Oscillant entre le sérieux et le ludique, et sous le vernis de la légèreté, Commedia est une plongée dans les eaux troubles de l’écriture. La pièce soulève des questions sur la création artistique et sur les conditions matérielles et culturelles, dans lesquelles celle-ci se déploie. « J’ai trouvé qu’il y avait dans le projet de Pierre Yves Lemieux d’écrire une pièce sur Goldoni un écho certain avec le théâtre actuel et ses propres tiraillements. Il y a dans Commedia, une réflexion sur la place de l’auteur qui a de fortes résonances avec notre époque », dit la metteure en scène Luce Pelletier.
Découpée en une multitude de tableaux qui s’enchaînent de façon virevoltante, Commedia commence la veille du départ de l’auteur pour la France, en 1762. Venezia a célébré Goldoni, Venezia l’a lessivé… Alors qu’il croyait sa décision de partir bien ferme, celui qu’il appelle dans son autobiographie « son génie » (son double, son talent) commence à le faire douter… Ce « double » le fera voyager dans une Venise bien concrète, mais lui inventera une vie plus brillante que réelle…
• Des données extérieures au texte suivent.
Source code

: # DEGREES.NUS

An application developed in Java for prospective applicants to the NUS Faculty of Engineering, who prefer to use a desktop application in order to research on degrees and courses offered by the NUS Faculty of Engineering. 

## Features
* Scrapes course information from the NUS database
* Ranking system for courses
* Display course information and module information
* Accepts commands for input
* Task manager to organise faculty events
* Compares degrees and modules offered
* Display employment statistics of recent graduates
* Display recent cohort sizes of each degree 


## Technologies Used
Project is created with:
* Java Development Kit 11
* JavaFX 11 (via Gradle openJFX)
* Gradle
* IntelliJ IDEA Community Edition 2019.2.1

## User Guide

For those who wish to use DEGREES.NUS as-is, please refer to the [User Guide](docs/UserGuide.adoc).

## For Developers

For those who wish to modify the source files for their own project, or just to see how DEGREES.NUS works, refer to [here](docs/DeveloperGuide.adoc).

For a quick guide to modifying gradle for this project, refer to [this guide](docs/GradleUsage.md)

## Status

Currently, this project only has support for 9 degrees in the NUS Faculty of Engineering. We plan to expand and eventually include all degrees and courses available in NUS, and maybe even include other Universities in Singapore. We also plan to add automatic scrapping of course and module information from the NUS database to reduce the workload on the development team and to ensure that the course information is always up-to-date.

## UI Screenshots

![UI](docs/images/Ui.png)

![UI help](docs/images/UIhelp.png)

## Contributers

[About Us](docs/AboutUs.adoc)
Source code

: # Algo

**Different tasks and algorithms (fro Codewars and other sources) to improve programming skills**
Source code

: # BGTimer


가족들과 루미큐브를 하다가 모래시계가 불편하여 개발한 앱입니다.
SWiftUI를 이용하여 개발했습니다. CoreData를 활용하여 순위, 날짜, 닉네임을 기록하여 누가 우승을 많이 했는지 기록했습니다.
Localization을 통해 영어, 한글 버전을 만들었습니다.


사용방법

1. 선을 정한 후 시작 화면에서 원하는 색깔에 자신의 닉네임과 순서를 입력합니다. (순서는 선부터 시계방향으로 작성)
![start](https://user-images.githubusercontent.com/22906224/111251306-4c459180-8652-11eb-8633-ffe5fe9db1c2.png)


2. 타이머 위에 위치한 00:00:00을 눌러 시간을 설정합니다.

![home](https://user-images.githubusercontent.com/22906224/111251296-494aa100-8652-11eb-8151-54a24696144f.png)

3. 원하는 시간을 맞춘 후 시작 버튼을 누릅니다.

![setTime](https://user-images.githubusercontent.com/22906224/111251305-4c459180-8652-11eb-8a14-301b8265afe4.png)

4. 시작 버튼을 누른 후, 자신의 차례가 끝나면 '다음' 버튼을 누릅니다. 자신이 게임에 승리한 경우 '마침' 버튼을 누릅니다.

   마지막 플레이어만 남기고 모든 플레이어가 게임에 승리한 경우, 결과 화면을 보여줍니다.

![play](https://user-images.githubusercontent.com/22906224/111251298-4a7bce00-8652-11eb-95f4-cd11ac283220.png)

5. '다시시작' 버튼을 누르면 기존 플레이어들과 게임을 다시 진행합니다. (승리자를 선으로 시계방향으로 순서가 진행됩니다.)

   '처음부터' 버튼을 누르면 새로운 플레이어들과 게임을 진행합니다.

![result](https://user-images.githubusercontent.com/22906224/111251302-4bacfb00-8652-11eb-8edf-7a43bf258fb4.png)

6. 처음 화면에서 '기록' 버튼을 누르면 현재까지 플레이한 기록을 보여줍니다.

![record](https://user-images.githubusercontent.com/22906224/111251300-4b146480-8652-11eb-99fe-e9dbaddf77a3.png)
« Mes lectures sur la Venise du XVIIIe siècle m’ont permis de nourrir la pièce, dit Pierre Yves Lemieux. Certains personnages ont réellement existé. Les données historiques m’ont poussé vers des personnalités exacerbées et vers le contexte parfois surprenant dans lequel je les fais évoluer. Ma Venise n’est pas proprette, elle est en ébullition. Elle est gourmande et surtout exigeante envers ses artistes. La cadence de production est rapide et la compétition féroce. » À travers Goldoni, mais aussi d’autres artistes comme Longhi, Vivaldi, Tiepolo, la pièce aborde l’une des grandes questions de Commedia : quelle destinée attend une société marchande qui pressure les artistes pour ensuite les jeter après usage ?
Pour Pierre Yves Lemieux, Goldoni, malgré toutes les tempêtes qu’il a rencontrées, a toujours continué à écrire des pièces lumineuses. Son départ heureux pour Paris est une leçon de rigueur et de courage. Commedia est un hommage aux forces de l’émerveillement.
PIERRE YVES LEMIEUX : AUTEUR
Formé en littérature et en interprétation, Pierre Yves Lemieux a conjugué ses deux passions au sein de plusieurs théâtres, notamment le Théâtre de l’Opsis, dont il est membre depuis sa fondation. Auteur prolifique, il pose un regard aiguisé et sensible sur ses semblables de même que sur les travers de son époque.
Pierre Yves Lemieux (photo: Yves Laberge)
Son écriture, qui marie lucidité et humour fin, ne se cantonne pas à un genre en particulier : inassignable, elle vogue de la comédie au drame, du théâtre de recherche au spectacle multimédia, en passant par le théâtre jeune public. L’auteur est reconnu autant pour ses créations originales que pour ses singulières réécritures des grandes œuvres du répertoire. Parmi ses textes les plus récents, on retrouve Les Rois du ciel (2009), délicieuse et subversive pièce pour enfants, Pyramide (2011), drame existentiel nimbé d’humour noir, Ana monté en 2012 par les compagnies Imago (Québec) et Stellar Quines (Écosse), ainsi que La Belle et la Bête (2012), une audacieuse réappropriation du célèbre mythe, portée à la scène par la compagnie multidisciplinaire Lemieux Pilon 4D Art. Il est un habitué du Théâtre Denise-Pelletier où ses adaptations des Trois Mousquetaires (2001) et de Scaramouche (2006) ont été montées.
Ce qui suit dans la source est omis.